Googlemaps Geocoding API
We recently completed a geocoding-caching system that geocodes (determines Latitude and Logitude) a user’s location input. This means that the user can type in a zip code, city/state or complete address/city/state/zip and the system will determine a Longitude and Latitude of the centerpoint of the area requested. In this case the result will be used to place a location on a google map. The process I developed performs initial location lookups using the google map geocode API and employs a good/bad caching system that retains the lookups locally.
The Google Maps Geocoder
is fast, free and allows up to 50,000 queries a day. Only a year or two ago this kind of web service was expensive, in my experience it cost $10,000-30,000 or more (as part of a mapping package) from products like microsoft mappoint.
A nice benefit of the google map geocoder is that it uses a single field value for the input query string. This means no cumbersome address, city, state and zip fields. Instead, I only need to provide one field for the user to type out their query. The Google Geocoder comes back with all of the data broken out so that I can store the address, city, state, zip, etc in the caching database. So given unstructured input from the user the system ends up with a standardized stored structure.

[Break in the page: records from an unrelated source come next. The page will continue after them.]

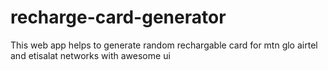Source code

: # recharge-card-generator
This web app helps to generate random rechargable card for mtn glo airtel and etisalat  networks with awesome ui 
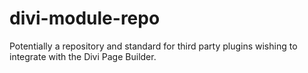 # divi-module-repo
Potentially a repository and standard for third party plugins wishing to integrate with the Divi Page Builder.
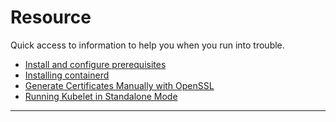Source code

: # Resource

Quick access to information to help you when you run into trouble.

* [Install and configure prerequisites]
* [Installing containerd]
* [Generate Certificates Manually with OpenSSL]
* [Running Kubelet in Standalone Mode]
---

[Install and configure prerequisites]: https://kubernetes.io/docs/setup/production-environment/container-runtimes/#install-and-configure-prerequisites
[Installing containerd]: https://github.com/containerd/containerd/blob/main/docs/getting-started.md#installing-containerd
[Running Kubelet in Standalone Mode]: https://v1-32.docs.kubernetes.io/docs/tutorials/cluster-management/kubelet-standalone/
[Generate Certificates Manually with OpenSSL]: https://v1-32.docs.kubernetes.io/docs/tasks/administer-cluster/certificates/#openssl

For this application I utilize a system of good/bad caching in front of the google map geocoding API call. It uses a mysql database to build tables of queries that it determines to be good and bad. So if someone enter in ‘XYZ’ this fails the google geocoder and is then stored in the bad cache table. When a new request comes in for ‘XYZ’ the value is found in the bad cache table and the system can determine a local result without proceeding to a (more costly) remote lookup. The Good cache works the same way except that the data returned from google is stored in the table as well as the initial user input.
This system seems to work well, is fast and free. The caching system is designed to grow stale after a period of time so that any value will be rechecked again later. I cannot imagine anysituation where this system would ever come close to 50,000 geocoding calls to google.
A fringe benefit of the caching is that we can track the number of geocoding requests for each location. We also utilize the location data throughout the application, attaching it to properties as well as users.